**TRY IT:**
Return each entry below without any alteration.

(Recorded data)
===============
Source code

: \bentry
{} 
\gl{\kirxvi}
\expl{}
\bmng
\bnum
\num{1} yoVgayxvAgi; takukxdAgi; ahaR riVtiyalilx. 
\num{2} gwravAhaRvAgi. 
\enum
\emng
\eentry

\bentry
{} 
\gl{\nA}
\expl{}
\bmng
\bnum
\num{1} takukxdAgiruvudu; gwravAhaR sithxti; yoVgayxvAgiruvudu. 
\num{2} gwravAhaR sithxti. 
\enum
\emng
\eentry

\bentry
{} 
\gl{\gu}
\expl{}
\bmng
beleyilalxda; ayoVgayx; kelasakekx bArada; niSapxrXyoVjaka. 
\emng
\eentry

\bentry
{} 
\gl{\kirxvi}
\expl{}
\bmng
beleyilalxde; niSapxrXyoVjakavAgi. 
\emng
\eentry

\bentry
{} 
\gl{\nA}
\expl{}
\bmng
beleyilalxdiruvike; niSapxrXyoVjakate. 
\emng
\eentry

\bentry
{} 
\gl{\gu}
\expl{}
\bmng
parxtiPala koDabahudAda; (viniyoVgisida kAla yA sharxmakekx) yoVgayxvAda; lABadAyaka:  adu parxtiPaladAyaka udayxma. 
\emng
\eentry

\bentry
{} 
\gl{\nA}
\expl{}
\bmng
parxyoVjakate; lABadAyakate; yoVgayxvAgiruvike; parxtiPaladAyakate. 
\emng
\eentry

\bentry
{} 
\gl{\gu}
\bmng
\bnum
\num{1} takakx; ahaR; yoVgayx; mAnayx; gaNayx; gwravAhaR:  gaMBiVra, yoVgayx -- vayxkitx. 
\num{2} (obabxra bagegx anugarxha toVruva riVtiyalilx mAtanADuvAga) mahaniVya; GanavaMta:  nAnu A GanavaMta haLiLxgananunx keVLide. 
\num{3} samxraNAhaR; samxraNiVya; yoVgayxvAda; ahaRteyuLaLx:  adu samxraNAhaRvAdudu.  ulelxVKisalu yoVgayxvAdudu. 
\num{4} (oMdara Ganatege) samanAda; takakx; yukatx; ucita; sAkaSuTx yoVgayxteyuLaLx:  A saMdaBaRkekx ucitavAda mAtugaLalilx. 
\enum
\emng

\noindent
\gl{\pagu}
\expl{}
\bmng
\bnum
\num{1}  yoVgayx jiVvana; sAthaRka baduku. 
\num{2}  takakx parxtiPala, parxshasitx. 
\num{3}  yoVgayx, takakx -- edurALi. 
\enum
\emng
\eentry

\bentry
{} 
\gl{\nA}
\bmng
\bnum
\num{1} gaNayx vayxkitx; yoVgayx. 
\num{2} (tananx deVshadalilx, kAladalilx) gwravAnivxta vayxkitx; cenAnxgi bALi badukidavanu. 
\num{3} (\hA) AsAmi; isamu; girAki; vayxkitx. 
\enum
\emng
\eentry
===============
**COMPLETED EXERCISE:**
Source code

: \bentry
{} 
\gl{\kirxvi}
\expl{}
\bmng
\bnum
\num{1} yoVgayxvAgi; takukxdAgi; ahaR riVtiyalilx. 
\num{2} gwravAhaRvAgi. 
\enum
\emng
\eentry

\bentry
{} 
\gl{\nA}
\expl{}
\bmng
\bnum
\num{1} takukxdAgiruvudu; gwravAhaR sithxti; yoVgayxvAgiruvudu. 
\num{2} gwravAhaR sithxti. 
\enum
\emng
\eentry

\bentry
{} 
\gl{\gu}
\expl{}
\bmng
beleyilalxda; ayoVgayx; kelasakekx bArada; niSapxrXyoVjaka. 
\emng
\eentry

\bentry
{} 
\gl{\kirxvi}
\expl{}
\bmng
beleyilalxde; niSapxrXyoVjakavAgi. 
\emng
\eentry

\bentry
{} 
\gl{\nA}
\expl{}
\bmng
beleyilalxdiruvike; niSapxrXyoVjakate. 
\emng
\eentry

\bentry
{} 
\gl{\gu}
\expl{}
\bmng
parxtiPala koDabahudAda; (viniyoVgisida kAla yA sharxmakekx) yoVgayxvAda; lABadAyaka:  adu parxtiPaladAyaka udayxma. 
\emng
\eentry

\bentry
{} 
\gl{\nA}
\expl{}
\bmng
parxyoVjakate; lABadAyakate; yoVgayxvAgiruvike; parxtiPaladAyakate. 
\emng
\eentry

\bentry
{} 
\gl{\gu}
\bmng
\bnum
\num{1} takakx; ahaR; yoVgayx; mAnayx; gaNayx; gwravAhaR:  gaMBiVra, yoVgayx -- vayxkitx. 
\num{2} (obabxra bagegx anugarxha toVruva riVtiyalilx mAtanADuvAga) mahaniVya; GanavaMta:  nAnu A GanavaMta haLiLxgananunx keVLide. 
\num{3} samxraNAhaR; samxraNiVya; yoVgayxvAda; ahaRteyuLaLx:  adu samxraNAhaRvAdudu.  ulelxVKisalu yoVgayxvAdudu. 
\num{4} (oMdara Ganatege) samanAda; takakx; yukatx; ucita; sAkaSuTx yoVgayxteyuLaLx:  A saMdaBaRkekx ucitavAda mAtugaLalilx. 
\enum
\emng

\noindent
\gl{\pagu}
\expl{}
\bmng
\bnum
\num{1}  yoVgayx jiVvana; sAthaRka baduku. 
\num{2}  takakx parxtiPala, parxshasitx. 
\num{3}  yoVgayx, takakx -- edurALi. 
\enum
\emng
\eentry

\bentry
{} 
\gl{\nA}
\bmng
\bnum
\num{1} gaNayx vayxkitx; yoVgayx. 
\num{2} (tananx deVshadalilx, kAladalilx) gwravAnivxta vayxkitx; cenAnxgi bALi badukidavanu. 
\num{3} (\hA) AsAmi; isamu; girAki; vayxkitx. 
\enum
\emng
\eentry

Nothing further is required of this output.